Work item:
Down to the last line, print the entries below exactly, and keep every picture out of the copy.

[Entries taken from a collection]
□ □ □ □ □

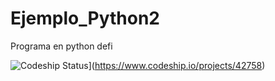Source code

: Ejemplo_Python2
===============

Programa en python defi

![Codeship Status](https://www.codeship.io/projects/f1936360-3bb5-0132-9fe6-32f96fb5a6d4/status)](https://www.codeship.io/projects/42758)

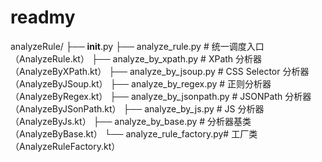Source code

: # readmy

analyzeRule/
├── __init__.py
├── analyze_rule.py        # 统一调度入口（AnalyzeRule.kt）
├── analyze_by_xpath.py    # XPath 分析器（AnalyzeByXPath.kt）
├── analyze_by_jsoup.py    # CSS Selector 分析器（AnalyzeByJSoup.kt）
├── analyze_by_regex.py    # 正则分析器（AnalyzeByRegex.kt）
├── analyze_by_jsonpath.py # JSONPath 分析器（AnalyzeByJSonPath.kt）
├── analyze_by_js.py       # JS 分析器（AnalyzeByJs.kt）
├── analyze_by_base.py     # 分析器基类（AnalyzeByBase.kt）
└── analyze_rule_factory.py# 工厂类（AnalyzeRuleFactory.kt）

□ □ □ □ □

Answer to the problem:
Source code

: Ejemplo_Python2
===============

Programa en python defi

![Codeship Status](https://www.codeship.io/projects/f1936360-3bb5-0132-9fe6-32f96fb5a6d4/status)](https://www.codeship.io/projects/42758)

Source code

: # readmy

analyzeRule/
├── __init__.py
├── analyze_rule.py        # 统一调度入口（AnalyzeRule.kt）
├── analyze_by_xpath.py    # XPath 分析器（AnalyzeByXPath.kt）
├── analyze_by_jsoup.py    # CSS Selector 分析器（AnalyzeByJSoup.kt）
├── analyze_by_regex.py    # 正则分析器（AnalyzeByRegex.kt）
├── analyze_by_jsonpath.py # JSONPath 分析器（AnalyzeByJSonPath.kt）
├── analyze_by_js.py       # JS 分析器（AnalyzeByJs.kt）
├── analyze_by_base.py     # 分析器基类（AnalyzeByBase.kt）
└── analyze_rule_factory.py# 工厂类（AnalyzeRuleFactory.kt）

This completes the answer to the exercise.